Dataset records
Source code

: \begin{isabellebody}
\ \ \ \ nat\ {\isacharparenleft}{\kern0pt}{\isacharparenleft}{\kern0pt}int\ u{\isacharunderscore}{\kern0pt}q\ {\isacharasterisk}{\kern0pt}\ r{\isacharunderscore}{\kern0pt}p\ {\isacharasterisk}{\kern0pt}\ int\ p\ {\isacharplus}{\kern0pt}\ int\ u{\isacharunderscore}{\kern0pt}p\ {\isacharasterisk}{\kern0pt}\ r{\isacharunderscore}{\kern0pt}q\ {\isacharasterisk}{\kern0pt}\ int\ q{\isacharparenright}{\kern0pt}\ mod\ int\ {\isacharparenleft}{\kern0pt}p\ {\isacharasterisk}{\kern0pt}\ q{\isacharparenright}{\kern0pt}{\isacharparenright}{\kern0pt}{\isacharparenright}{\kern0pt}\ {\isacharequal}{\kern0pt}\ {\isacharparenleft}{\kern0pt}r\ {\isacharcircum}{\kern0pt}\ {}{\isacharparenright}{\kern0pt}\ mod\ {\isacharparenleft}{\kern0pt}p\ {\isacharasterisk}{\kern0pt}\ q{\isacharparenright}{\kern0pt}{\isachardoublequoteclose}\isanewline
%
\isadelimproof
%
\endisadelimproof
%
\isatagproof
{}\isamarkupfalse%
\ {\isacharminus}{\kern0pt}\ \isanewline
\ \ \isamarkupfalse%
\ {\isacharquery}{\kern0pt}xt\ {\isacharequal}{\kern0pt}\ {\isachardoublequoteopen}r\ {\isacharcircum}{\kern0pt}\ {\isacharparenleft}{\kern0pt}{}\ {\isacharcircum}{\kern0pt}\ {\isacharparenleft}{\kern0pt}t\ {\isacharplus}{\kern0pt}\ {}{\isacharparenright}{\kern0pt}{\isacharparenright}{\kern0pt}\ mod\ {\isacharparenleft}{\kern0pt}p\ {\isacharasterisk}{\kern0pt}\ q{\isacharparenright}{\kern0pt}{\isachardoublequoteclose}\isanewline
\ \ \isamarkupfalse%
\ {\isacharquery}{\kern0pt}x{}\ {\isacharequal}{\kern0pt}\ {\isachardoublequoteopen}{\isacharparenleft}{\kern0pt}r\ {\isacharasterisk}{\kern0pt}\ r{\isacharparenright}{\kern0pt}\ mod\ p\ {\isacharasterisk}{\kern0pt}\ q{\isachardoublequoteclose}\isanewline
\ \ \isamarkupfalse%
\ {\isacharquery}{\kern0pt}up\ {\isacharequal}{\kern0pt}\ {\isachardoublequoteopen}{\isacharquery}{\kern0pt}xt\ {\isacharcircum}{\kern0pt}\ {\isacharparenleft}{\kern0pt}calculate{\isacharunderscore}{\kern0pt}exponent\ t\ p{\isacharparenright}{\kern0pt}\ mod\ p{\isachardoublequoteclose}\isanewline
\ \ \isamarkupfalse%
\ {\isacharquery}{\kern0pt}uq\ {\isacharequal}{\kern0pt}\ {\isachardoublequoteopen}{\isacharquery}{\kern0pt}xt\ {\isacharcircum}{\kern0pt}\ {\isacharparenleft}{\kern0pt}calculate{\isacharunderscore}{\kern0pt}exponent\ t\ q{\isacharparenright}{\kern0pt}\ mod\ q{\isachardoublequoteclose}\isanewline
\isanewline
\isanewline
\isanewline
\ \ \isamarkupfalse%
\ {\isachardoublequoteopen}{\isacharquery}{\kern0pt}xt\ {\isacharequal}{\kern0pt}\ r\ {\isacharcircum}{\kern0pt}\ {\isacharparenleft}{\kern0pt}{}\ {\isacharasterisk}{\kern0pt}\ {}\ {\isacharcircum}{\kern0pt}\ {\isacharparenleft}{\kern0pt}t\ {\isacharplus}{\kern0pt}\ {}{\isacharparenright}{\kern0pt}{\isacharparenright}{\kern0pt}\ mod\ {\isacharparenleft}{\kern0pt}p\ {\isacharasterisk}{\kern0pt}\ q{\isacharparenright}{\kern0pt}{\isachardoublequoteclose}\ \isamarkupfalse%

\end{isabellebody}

Problem details |
Tally the lines of the data that hold the string "isabellebody". Answer with the number and nothing more.

Solution to the problem |
2